> **What the task requires**:
Set down exactly the lines below, starting at the one that contains "uloží si ho." and ending at the one that contains "Konštrukcia takéhoto stromu", with both of those lines included and nothing else.

------------

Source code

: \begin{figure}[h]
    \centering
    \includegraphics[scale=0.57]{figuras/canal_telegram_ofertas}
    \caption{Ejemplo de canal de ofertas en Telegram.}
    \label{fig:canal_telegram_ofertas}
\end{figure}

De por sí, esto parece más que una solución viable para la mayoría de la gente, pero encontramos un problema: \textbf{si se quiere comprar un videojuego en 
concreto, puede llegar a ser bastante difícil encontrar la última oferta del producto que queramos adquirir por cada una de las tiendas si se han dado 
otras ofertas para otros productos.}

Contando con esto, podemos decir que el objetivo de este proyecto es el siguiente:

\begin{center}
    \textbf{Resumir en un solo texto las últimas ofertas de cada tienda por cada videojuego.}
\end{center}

------------

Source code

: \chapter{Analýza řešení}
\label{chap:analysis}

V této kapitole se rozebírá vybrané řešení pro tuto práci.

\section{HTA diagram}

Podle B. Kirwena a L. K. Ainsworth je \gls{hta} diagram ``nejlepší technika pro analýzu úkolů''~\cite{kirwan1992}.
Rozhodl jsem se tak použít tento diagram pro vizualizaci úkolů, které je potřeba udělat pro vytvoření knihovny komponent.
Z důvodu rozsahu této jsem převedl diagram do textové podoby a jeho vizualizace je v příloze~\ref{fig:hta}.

------------

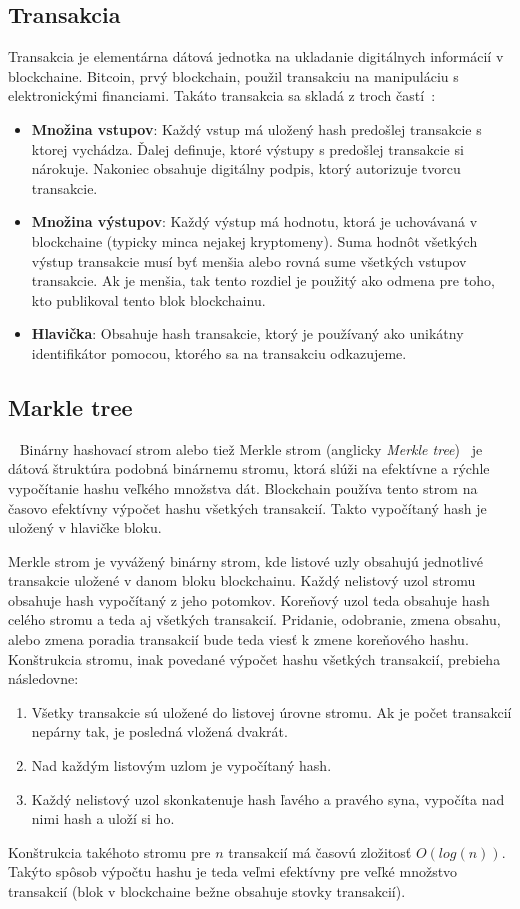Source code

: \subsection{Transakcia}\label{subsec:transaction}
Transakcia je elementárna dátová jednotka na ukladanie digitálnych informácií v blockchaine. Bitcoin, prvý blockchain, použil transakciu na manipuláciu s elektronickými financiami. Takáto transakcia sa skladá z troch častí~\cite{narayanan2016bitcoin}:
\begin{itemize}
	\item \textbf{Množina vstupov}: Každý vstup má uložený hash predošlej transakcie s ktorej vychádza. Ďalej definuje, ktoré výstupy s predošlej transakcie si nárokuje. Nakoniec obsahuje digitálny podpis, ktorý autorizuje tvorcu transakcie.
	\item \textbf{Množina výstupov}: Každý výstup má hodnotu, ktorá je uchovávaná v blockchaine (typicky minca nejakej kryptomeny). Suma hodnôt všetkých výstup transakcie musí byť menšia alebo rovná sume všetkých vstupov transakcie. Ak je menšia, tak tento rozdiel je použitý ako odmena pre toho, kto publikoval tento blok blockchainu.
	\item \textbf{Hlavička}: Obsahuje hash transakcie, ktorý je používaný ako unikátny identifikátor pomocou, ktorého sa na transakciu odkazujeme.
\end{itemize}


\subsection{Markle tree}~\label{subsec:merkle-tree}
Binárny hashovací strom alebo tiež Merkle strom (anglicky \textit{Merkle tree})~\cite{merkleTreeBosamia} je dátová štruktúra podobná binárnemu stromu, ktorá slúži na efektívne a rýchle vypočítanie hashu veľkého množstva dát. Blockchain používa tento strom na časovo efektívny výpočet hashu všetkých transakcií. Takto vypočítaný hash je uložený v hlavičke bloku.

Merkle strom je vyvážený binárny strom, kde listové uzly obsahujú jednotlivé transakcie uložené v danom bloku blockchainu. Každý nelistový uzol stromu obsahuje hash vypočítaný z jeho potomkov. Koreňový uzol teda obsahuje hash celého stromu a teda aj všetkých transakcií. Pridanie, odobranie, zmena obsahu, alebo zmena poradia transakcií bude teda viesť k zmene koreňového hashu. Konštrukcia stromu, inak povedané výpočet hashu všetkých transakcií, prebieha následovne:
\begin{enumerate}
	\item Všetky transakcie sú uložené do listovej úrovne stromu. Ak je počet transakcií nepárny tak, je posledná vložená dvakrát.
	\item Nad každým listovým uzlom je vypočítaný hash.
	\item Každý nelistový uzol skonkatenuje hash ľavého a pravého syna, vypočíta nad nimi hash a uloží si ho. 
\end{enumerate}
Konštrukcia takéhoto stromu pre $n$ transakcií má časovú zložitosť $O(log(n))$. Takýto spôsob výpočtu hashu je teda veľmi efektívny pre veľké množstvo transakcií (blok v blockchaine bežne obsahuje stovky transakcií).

------------

> **Written solution**:
	\item Každý nelistový uzol skonkatenuje hash ľavého a pravého syna, vypočíta nad nimi hash a uloží si ho. 
\end{enumerate}
Konštrukcia takéhoto stromu pre $n$ transakcií má časovú zložitosť $O(log(n))$. Takýto spôsob výpočtu hashu je teda veľmi efektívny pre veľké množstvo transakcií (blok v blockchaine bežne obsahuje stovky transakcií).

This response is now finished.